Reputation: 9106
I'm using the DrawTextRotatedB
function from Josef Švejk's excellent answer to the question How to draw text in a canvas vertical + horizontal with Delphi 10.2
to draw text vertically on a TPanel
.
That component does not have a public Canvas property, so I'm using the protected hack to access it:
type
THackPanel = class(TPanel);
DrawTextRotated(THackPanel(PnlLeftLeft).Canvas,90, PnlLeftLeft.Width DIV 2, cVertDrawOffset, FLeftVertText)
with definition
procedure DrawTextRotated(ACanvas: TCanvas; Angle, X, Y: Integer; AText: String);
The procedure uses ACanvas.Font
properties to draw text using ACanvas.TextOut
.
I noticed that inside the procedure these properties were not what I had expected, e.g.
PnlLeftLeft.Font.Size = 20
PnlLeftLeft.Font.Ttyle = [fsBold]
THackPanel(PnlLeftLeft).Canvas.Font.Size = 10
THackPanel(PnlLeftLeft).Canvas.Font.Ttyle = []

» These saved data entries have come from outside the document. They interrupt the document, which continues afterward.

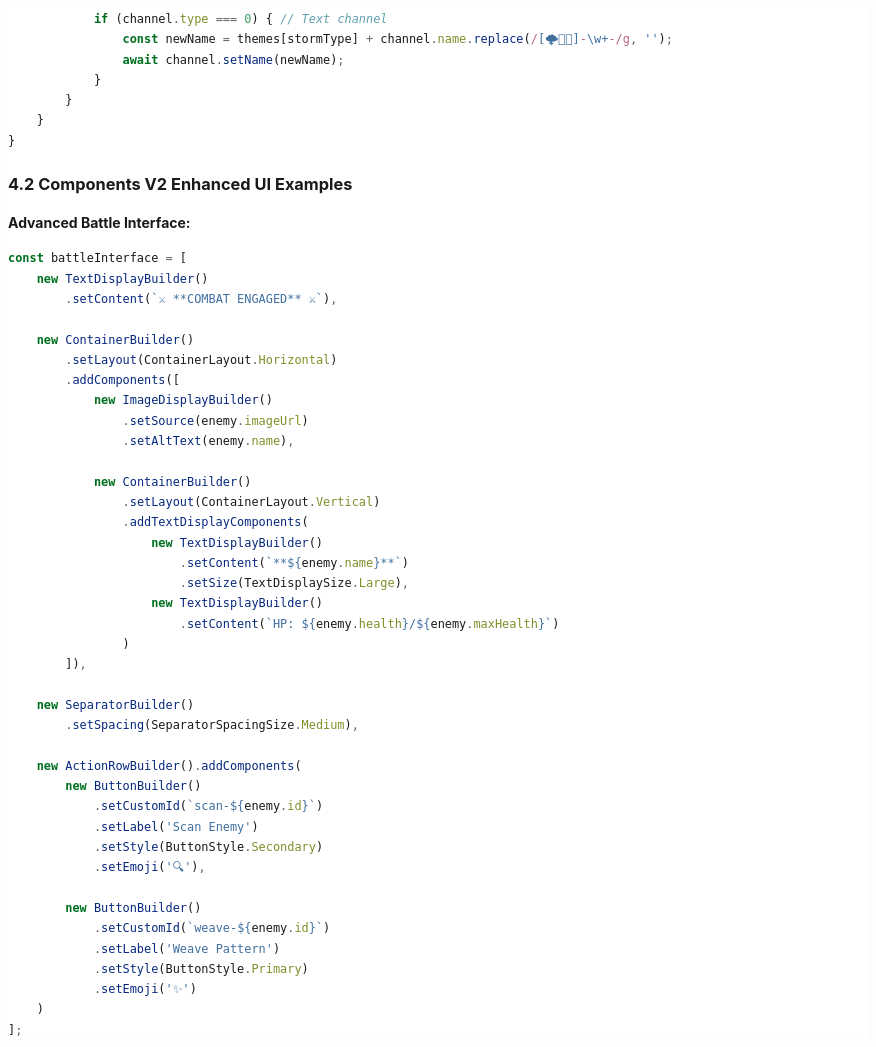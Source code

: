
```javascript
            if (channel.type === 0) { // Text channel
                const newName = themes[stormType] + channel.name.replace(/[🌩️👻⏰]-\w+-/g, '');
                await channel.setName(newName);
            }
        }
    }
}
```

### 4.2 Components V2 Enhanced UI Examples

**Advanced Battle Interface:**

```javascript
const battleInterface = [
    new TextDisplayBuilder()
        .setContent(`⚔️ **COMBAT ENGAGED** ⚔️`),
    
    new ContainerBuilder()
        .setLayout(ContainerLayout.Horizontal)
        .addComponents([
            new ImageDisplayBuilder()
                .setSource(enemy.imageUrl)
                .setAltText(enemy.name),
            
            new ContainerBuilder()
                .setLayout(ContainerLayout.Vertical)
                .addTextDisplayComponents(
                    new TextDisplayBuilder()
                        .setContent(`**${enemy.name}**`)
                        .setSize(TextDisplaySize.Large),
                    new TextDisplayBuilder()
                        .setContent(`HP: ${enemy.health}/${enemy.maxHealth}`)
                )
        ]),
    
    new SeparatorBuilder()
        .setSpacing(SeparatorSpacingSize.Medium),
    
    new ActionRowBuilder().addComponents(
        new ButtonBuilder()
            .setCustomId(`scan-${enemy.id}`)
            .setLabel('Scan Enemy')
            .setStyle(ButtonStyle.Secondary)
            .setEmoji('🔍'),
        
        new ButtonBuilder()
            .setCustomId(`weave-${enemy.id}`)
            .setLabel('Weave Pattern')
            .setStyle(ButtonStyle.Primary)
            .setEmoji('✨')
    )
];
```
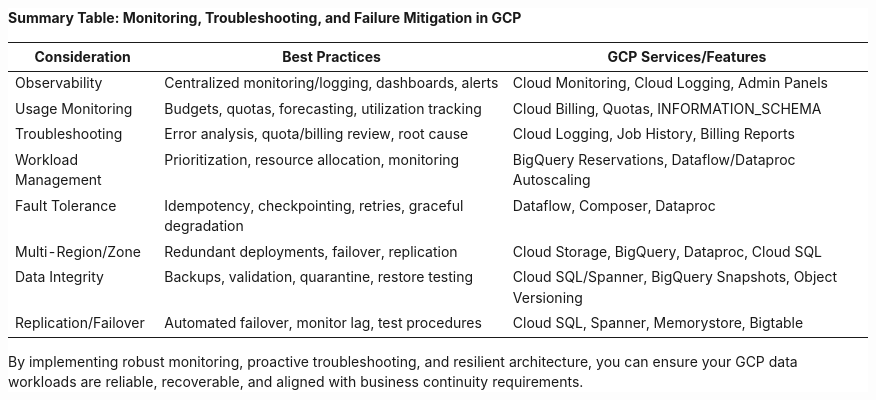 
**Summary Table: Monitoring, Troubleshooting, and Failure Mitigation in GCP**

| Consideration         | Best Practices                                      | GCP Services/Features                          |
|----------------------|-----------------------------------------------------|------------------------------------------------|
| Observability        | Centralized monitoring/logging, dashboards, alerts  | Cloud Monitoring, Cloud Logging, Admin Panels  |
| Usage Monitoring     | Budgets, quotas, forecasting, utilization tracking  | Cloud Billing, Quotas, INFORMATION_SCHEMA      |
| Troubleshooting      | Error analysis, quota/billing review, root cause    | Cloud Logging, Job History, Billing Reports    |
| Workload Management  | Prioritization, resource allocation, monitoring     | BigQuery Reservations, Dataflow/Dataproc Autoscaling |
| Fault Tolerance      | Idempotency, checkpointing, retries, graceful degradation | Dataflow, Composer, Dataproc                  |
| Multi-Region/Zone    | Redundant deployments, failover, replication        | Cloud Storage, BigQuery, Dataproc, Cloud SQL   |
| Data Integrity       | Backups, validation, quarantine, restore testing    | Cloud SQL/Spanner, BigQuery Snapshots, Object Versioning |
| Replication/Failover | Automated failover, monitor lag, test procedures    | Cloud SQL, Spanner, Memorystore, Bigtable      |

By implementing robust monitoring, proactive troubleshooting, and resilient architecture, you can ensure your GCP data workloads are reliable, recoverable, and aligned with business continuity requirements.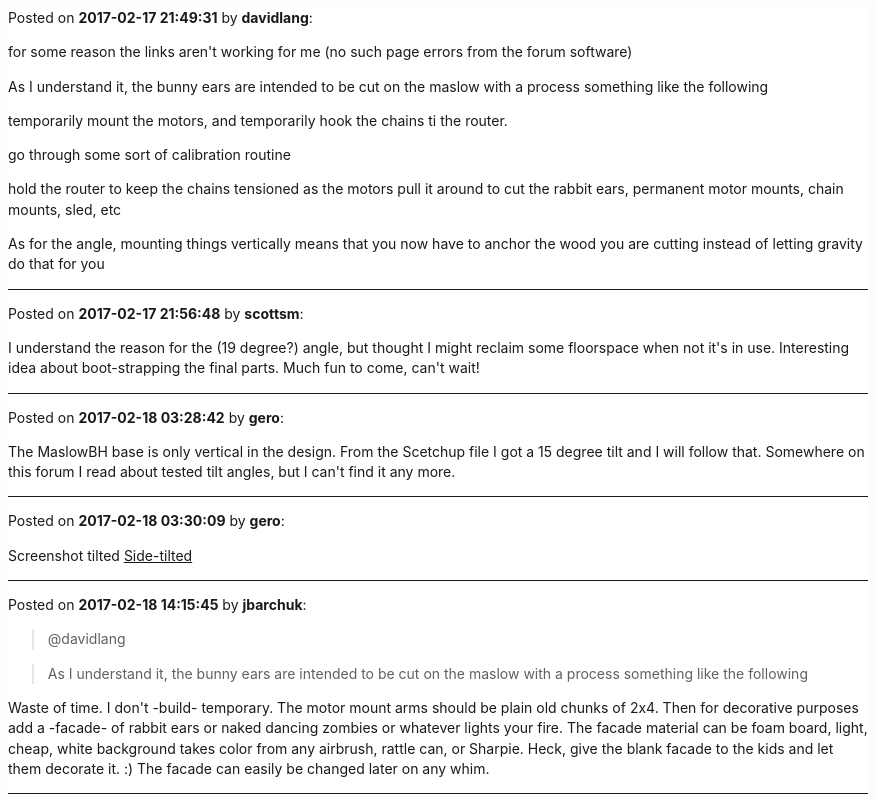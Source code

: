 Posted on **2017-02-17 21:49:31** by **davidlang**:

for some reason the links aren't working for me (no such page errors from the forum software)



As I understand it, the bunny ears are intended to be cut on the maslow with a process something like the following



temporarily mount the motors, and temporarily hook the chains ti the router.



go through some sort of calibration routine



hold the router to keep the chains tensioned as the motors pull it around to cut the rabbit ears, permanent motor mounts, chain mounts, sled, etc



As for the angle, mounting things vertically means that you now have to anchor the wood you are cutting instead of letting gravity do that for you

---

Posted on **2017-02-17 21:56:48** by **scottsm**:

I understand the reason for the (19 degree?) angle, but thought I might reclaim some floorspace when not it's in use. Interesting idea about boot-strapping the final parts. Much fun to come, can't wait!

---

Posted on **2017-02-18 03:28:42** by **gero**:

The MaslowBH base is only vertical in the design. From the Scetchup file I got a 15 degree tilt and I will follow that. Somewhere on this forum I read about tested tilt angles, but I can't find it any more.

---

Posted on **2017-02-18 03:30:09** by **gero**:

Screenshot tilted  [Side-tilted](//muut.com/u/maslowcnc/s1/:maslowcnc:iTqj:sidetilted.jpg.jpg)

---

Posted on **2017-02-18 14:15:45** by **jbarchuk**:

> @davidlang

> As I understand it, the bunny ears are intended to be cut on the maslow with a process something like the following



Waste of time. I don't -build- temporary. The motor mount arms should be plain old chunks of 2x4. Then for decorative purposes add a -facade- of rabbit ears or naked dancing zombies or whatever lights your fire. The facade material can be foam board, light, cheap, white background takes color from any airbrush, rattle can, or Sharpie. Heck, give the blank facade to the kids and let them decorate it. :) The facade can easily be changed later on any whim.

---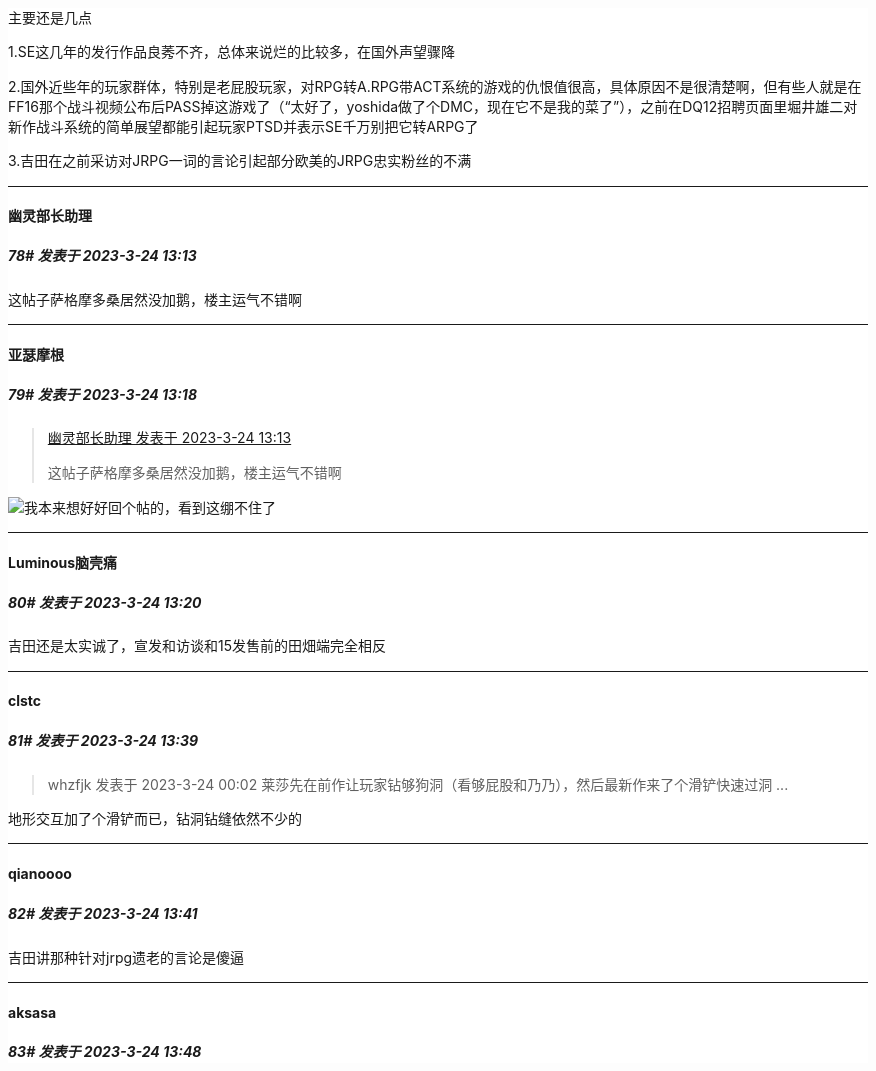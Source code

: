 主要还是几点

1.SE这几年的发行作品良莠不齐，总体来说烂的比较多，在国外声望骤降

2.国外近些年的玩家群体，特别是老屁股玩家，对RPG转A.RPG带ACT系统的游戏的仇恨值很高，具体原因不是很清楚啊，但有些人就是在FF16那个战斗视频公布后PASS掉这游戏了（“太好了，yoshida做了个DMC，现在它不是我的菜了”），之前在DQ12招聘页面里堀井雄二对新作战斗系统的简单展望都能引起玩家PTSD并表示SE千万别把它转ARPG了

3.吉田在之前采访对JRPG一词的言论引起部分欧美的JRPG忠实粉丝的不满


*****

####  幽灵部长助理  
##### 78#       发表于 2023-3-24 13:13

这帖子萨格摩多桑居然没加鹅，楼主运气不错啊

*****

####  亚瑟摩根  
##### 79#       发表于 2023-3-24 13:18

<blockquote><a href="httphttps://bbs.saraba1st.com/2b/forum.php?mod=redirect&amp;goto=findpost&amp;pid=60205892&amp;ptid=2125577" target="_blank">幽灵部长助理 发表于 2023-3-24 13:13</a>

这帖子萨格摩多桑居然没加鹅，楼主运气不错啊</blockquote>
<img src="https://static.saraba1st.com/image/smiley/face2017/067.png" referrerpolicy="no-referrer">我本来想好好回个帖的，看到这绷不住了

*****

####  Luminous脑壳痛  
##### 80#       发表于 2023-3-24 13:20

吉田还是太实诚了，宣发和访谈和15发售前的田畑端完全相反


*****

####  clstc  
##### 81#       发表于 2023-3-24 13:39

<blockquote>whzfjk 发表于 2023-3-24 00:02
莱莎先在前作让玩家钻够狗洞（看够屁股和乃乃），然后最新作来了个滑铲快速过洞 ...</blockquote>
地形交互加了个滑铲而已，钻洞钻缝依然不少的

*****

####  qianoooo  
##### 82#       发表于 2023-3-24 13:41

吉田讲那种针对jrpg遗老的言论是傻逼

*****

####  aksasa  
##### 83#       发表于 2023-3-24 13:48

It seems that I can easily 'fix' this doing THackPanel(PnlLeftLeft).Canvas.Font := PnlLeftLeft.Font;
right before the procedure call,
but I'm still left with the question:
Why don't TPanel.Canvas.Font
properties the mirror the TPanel.Font
properties?
Upvotes: 2
Views: 239
Reputation: 109003
This is by design.
A complex control may write text with different fonts at different times and locations, and so Canvas.Font
– which dictates the font of the next text-drawing operation – may vary even during the painting of a single "frame".
Self.Font
, on the other hand, is the "primary font" of the control, which is often displayed in the Object Inspector (being a published property) and affected by the ParentFont
property.
For example, a control's painting code might assign Self.Font
to Canvas.Font
at the beginning of each invocation and then possibly alter it slightly during painting (maybe to draw some parts in italics or boldface or some different colour).